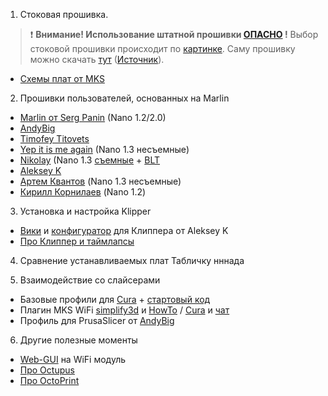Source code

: 1. Стоковая прошивка.
> ❗ **Внимание! Использование штатной прошивки [ОПАСНО](https://t.me/Reborn_3D/52112) !**
Выбор стоковой прошивки происходит по [картинке](https://drive.google.com/file/d/1_Jl_2GLGrIM-bYqV-wTP_kBtKHifWzQV/view?usp=sharing). Саму прошивку можно скачать [тут](fb_gdisk_mirror/) ([Источник](https://drive.google.com/drive/folders/1io_umO7EgzTLTE5pZwcePNe2q0zt-har)).
- [Схемы плат от MKS](https://github.com/makerbase-mks/MKS-Robin-Nano-V1.X/tree/master/hardware)

2. Прошивки пользователей, основанных на Marlin
- [Marlin от Serg Panin](https://github.com/SergPanin/Marlin_REBORN) (Nano 1.2/2.0)
- [AndyBig](https://github.com/Andy-Big/Marlin_FB_Reborn)
- [Timofey Titovets](https://github.com/Nefelim4ag/Marlin/tree/Marlin_FB_Reborn)
- [Yep it is me again](https://t.me/Reborn_3D/25082) (Nano 1.3 несъемные)
- [Nikolay](https://t.me/Reborn_3D/26082) (Nano 1.3 [съемные](https://t.me/Reborn_3D/26075) + [BLT](https://t.me/Reborn_3D/26059)
- [Aleksey K](https://github.com/oducceu/Marlin_REBORN)
- [Артем Квантов](https://t.me/Reborn_3D/37005) (Nano 1.3 несъемные)
- [Кирилл Корнилаев](https://t.me/Reborn_3D/70455) (Nano 1.2)

3. Установка и настройка Klipper
- [Вики](https://flyingbear.info/ru/firmware/klipper) и [конфигуратор](https://github.com/oducceu/klipper_configs/tree/master/Flying%20Bear%20Generic%20Configs) для Клиппера от Aleksey K
- [Про Клиппер и таймлапсы](https://t.me/Reborn_3D/71609)

4. Сравнение устанавливаемых плат
Табличку нннада

5. Взаимодействие со слайсерами
- Базовые профили для [Cura](https://t.me/Reborn_3D/24719) + [стартовый код](https://t.me/Reborn_3D/11026)
- Плагин MKS WiFi [simplify3d](https://github.com/ArtificalSUN/MKS-WIFI_PS_uploader) и [HowTo](https://t.me/Reborn_3D/15504) / [Cura](https://github.com/Jeredian/mks-wifi-plugin) и [чат](https://t.me/Reborn_3D/24975)
- Профиль для PrusaSlicer от [AndyBig](https://t.me/Reborn_3D/44508)

6. Другие полезные моменты
- [Web-GUI](https://t.me/Reborn_3D/53649) на WiFi модуль
- [Про Octupus](https://t.me/Reborn_3D/23968)
- [Про OctoPrint](https://t.me/Reborn_3D/19987)




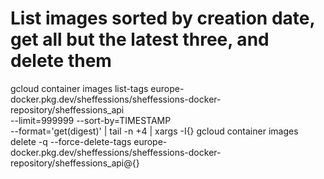 # List images sorted by creation date, get all but the latest three, and delete them
gcloud container images list-tags europe-docker.pkg.dev/sheffessions/sheffessions-docker-repository/sheffessions_api \
  --limit=999999 --sort-by=TIMESTAMP \
  --format='get(digest)' | tail -n +4 | xargs -I{} gcloud container images delete -q --force-delete-tags europe-docker.pkg.dev/sheffessions/sheffessions-docker-repository/sheffessions_api@{}

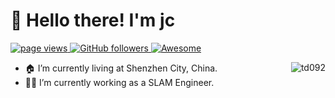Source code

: <h1 align="left" id="macropower-title">👋 Hello there! I'm jc</h1>
<p align="left">
  <a href="https://github.com/td092">
    <img src="https://komarev.com/ghpvc/?username=td092" alt="page views">
  </a>
  <a href="https://github.com/td092?tab=followers">
    <img alt="GitHub followers" src="https://img.shields.io/github/followers/td092?color=green&logo=github">
  </a>
  <a href="https://github.com/abhisheknaiidu/awesome-github-profile-readme">
    <img alt="Awesome" src="https://awesome.re/mentioned-badge.svg">
  </a>
</p>

<a href="#td092-title">
  <img src="https://github-readme-stats.vercel.app/api?username=td092&show_icons=true" alt="td092" align="right" />
</a>

- 🏠 I’m currently living at Shenzhen City, China.
- 👨‍💻 I’m currently working as a SLAM Engineer.
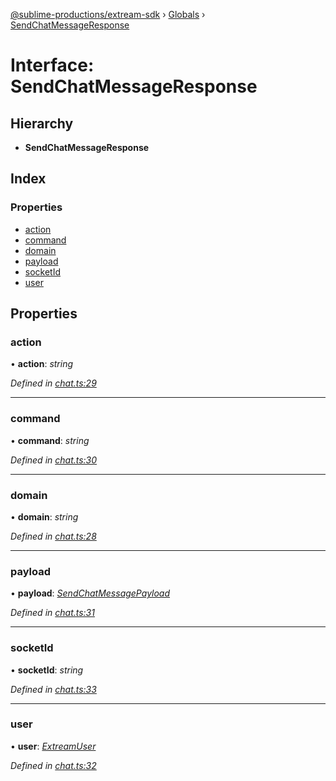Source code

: [@sublime-productions/extream-sdk](../README.md) › [Globals](../globals.md) › [SendChatMessageResponse](sendchatmessageresponse.md)

# Interface: SendChatMessageResponse

## Hierarchy

* **SendChatMessageResponse**

## Index

### Properties

* [action](sendchatmessageresponse.md#action)
* [command](sendchatmessageresponse.md#command)
* [domain](sendchatmessageresponse.md#domain)
* [payload](sendchatmessageresponse.md#payload)
* [socketId](sendchatmessageresponse.md#socketid)
* [user](sendchatmessageresponse.md#user)

## Properties

###  action

• **action**: *string*

*Defined in [chat.ts:29](https://github.com/Extream-SaaS/ex-sdk/blob/489cbc8/src/chat.ts#L29)*

___

###  command

• **command**: *string*

*Defined in [chat.ts:30](https://github.com/Extream-SaaS/ex-sdk/blob/489cbc8/src/chat.ts#L30)*

___

###  domain

• **domain**: *string*

*Defined in [chat.ts:28](https://github.com/Extream-SaaS/ex-sdk/blob/489cbc8/src/chat.ts#L28)*

___

###  payload

• **payload**: *[SendChatMessagePayload](sendchatmessagepayload.md)*

*Defined in [chat.ts:31](https://github.com/Extream-SaaS/ex-sdk/blob/489cbc8/src/chat.ts#L31)*

___

###  socketId

• **socketId**: *string*

*Defined in [chat.ts:33](https://github.com/Extream-SaaS/ex-sdk/blob/489cbc8/src/chat.ts#L33)*

___

###  user

• **user**: *[ExtreamUser](extreamuser.md)*

*Defined in [chat.ts:32](https://github.com/Extream-SaaS/ex-sdk/blob/489cbc8/src/chat.ts#L32)*
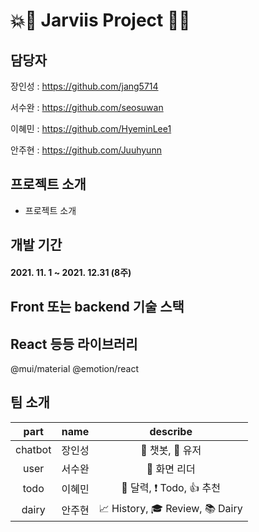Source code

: # 💥🌟 Jarviis Project 🌟💥


## 담당자
장인성 : https://github.com/jang5714

서수완 : https://github.com/seosuwan

이혜민 : https://github.com/HyeminLee1

안주현 : https://github.com/Juuhyunn


## 프로젝트 소개
+ 프로젝트 소개

## 개발 기간
#### 2021. 11. 1 ~ 2021. 12.31 (8주)


## Front 또는 backend 기술 스택

## React 등등 라이브러리
@mui/material
@emotion/react

## 팀 소개
|part|name|describe|
|:---:|:---:|:---:|
|chatbot|장인성|💬 챗봇, 🔐 유저|
|user|서수완| 🌷 화면 리더|
|todo|이혜민|📆 달력, ❗ Todo, 👍 추천|
|dairy|안주현|📈 History, 🎓 Review, 📚 Dairy|
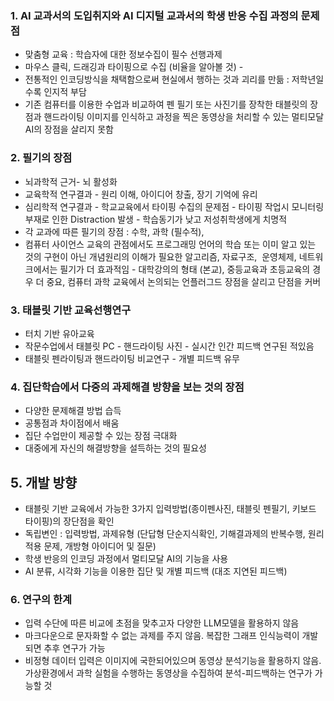 ### 1. AI 교과서의 도입취지와 AI 디지털 교과서의 학생 반응 수집 과정의 문제점
- 맞춤형 교육 : 학습자에 대한 정보수집이 필수 선행과제
- 마우스 클릭, 드래깅과 타이핑으로 수집 (비율을 알아볼 것) - 
- 전통적인 인코딩방식을 채택함으로써 현실에서 행하는 것과 괴리를 만듦 : 저학년일 수록 인지적 부담 
- 기존 컴퓨터를 이용한 수업과 비교하여 펜 필기 또는 사진기를 장착한 태블릿의 장점과 핸드라이팅 이미지를 인식하고 과정을 찍은 동영상을 처리할 수 있는 멀티모달 AI의 장점을 살리지 못함

### 2. 필기의 장점
- 뇌과학적 근거- 뇌 활성화
- 교육학적 연구결과 - 원리 이해, 아이디어 창출, 장기 기억에 유리
- 심리학적 연구결과 - 학교교육에서 타이핑 수집의 문제점 - 타이핑 작업시 모니터링 부재로 인한 Distraction 발생 - 학습동기가 낮고 저성취학생에게 치명적
- 각 교과에 따른 필기의 장점 : 수학, 과학 (필수적), 
- 컴퓨터 사이언스 교육의 관점에서도 프로그래밍 언어의 학습 또는 이미 알고 있는 것의 구현이 아닌 개념원리의 이해가 필요한 알고리즘, 자료구조,  운영체제, 네트워크에서는 필기가 더 효과적임 - 대학강의의 형태 (본교), 중등교육과 초등교육의 경우 더 중요, 컴퓨터 과학 교육에서 논의되는 언플러그드 장점을 살리고 단점을 커버

### 3. 태블릿 기반 교육선행연구
- 터치 기반 유아교육
- 작문수업에서 태블릿 PC - 핸드라이팅 사진 - 실시간 인간 피드백 연구된 적있음
- 태블릿 펜라이팅과 핸드라이팅 비교연구 - 개별 피드백 유무 

### 4. 집단학습에서 다중의 과제해결 방향을 보는 것의 장점
- 다양한 문제해결 방법 습득
- 공통점과 차이점에서 배움
- 집단 수업만이 제공할 수 있는 장점 극대화
- 대중에게 자신의 해결방향을 설득하는 것의 필요성

## 5. 개발 방향
- 태블릿 기반 교육에서 가능한 3가지 입력방법(종이펜사진, 태블릿 펜필기, 키보드 타이핑)의 장단점을 확인 
- 독립변인 : 입력방법, 과제유형 (단답형 단순지식확인, 기해결과제의 반복수행, 원리적용 문제, 개방형 아이디어 및 질문)
- 학생 반응의 인코딩 과정에서 멀티모달 AI의 기능을 사용
- AI 분류, 시각화 기능을 이용한 집단 및 개별 피드백 (대조 지연된 피드백)

### 6. 연구의 한계
* 입력 수단에 따른 비교에 초점을 맞추고자 다양한 LLM모델을 활용하지 않음
* 마크다운으로 문자화할 수 없는 과제를 주지 않음. 복잡한 그래프 인식능력이 개발되면 추후 연구가 가능
* 비정형 데이터 입력은 이미지에 국한되어있으며 동영상 분석기능을 활용하지 않음. 가상환경에서 과학 실험을 수행하는 동영상을 수집하여 분석-피드백하는 연구가 가능할 것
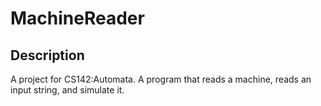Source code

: MachineReader
=============

## Description
A project for CS142:Automata. A program that reads a machine, reads an input string, and simulate it.
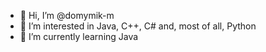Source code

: - 👋 Hi, I’m @domymik-m
- 👀 I’m interested in Java, C++, C# and, most of all, Python 
- 🌱 I’m currently learning Java

<!---
domymik-m/domymik-m is a ✨ special ✨ repository because its `README.md` (this file) appears on your GitHub profile.
You can click the Preview link to take a look at your changes.
--->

[Task]
Each line above that contains "연구결과" must be copied out.

[Written answer]
- 교육학적 연구결과 - 원리 이해, 아이디어 창출, 장기 기억에 유리
- 심리학적 연구결과 - 학교교육에서 타이핑 수집의 문제점 - 타이핑 작업시 모니터링 부재로 인한 Distraction 발생 - 학습동기가 낮고 저성취학생에게 치명적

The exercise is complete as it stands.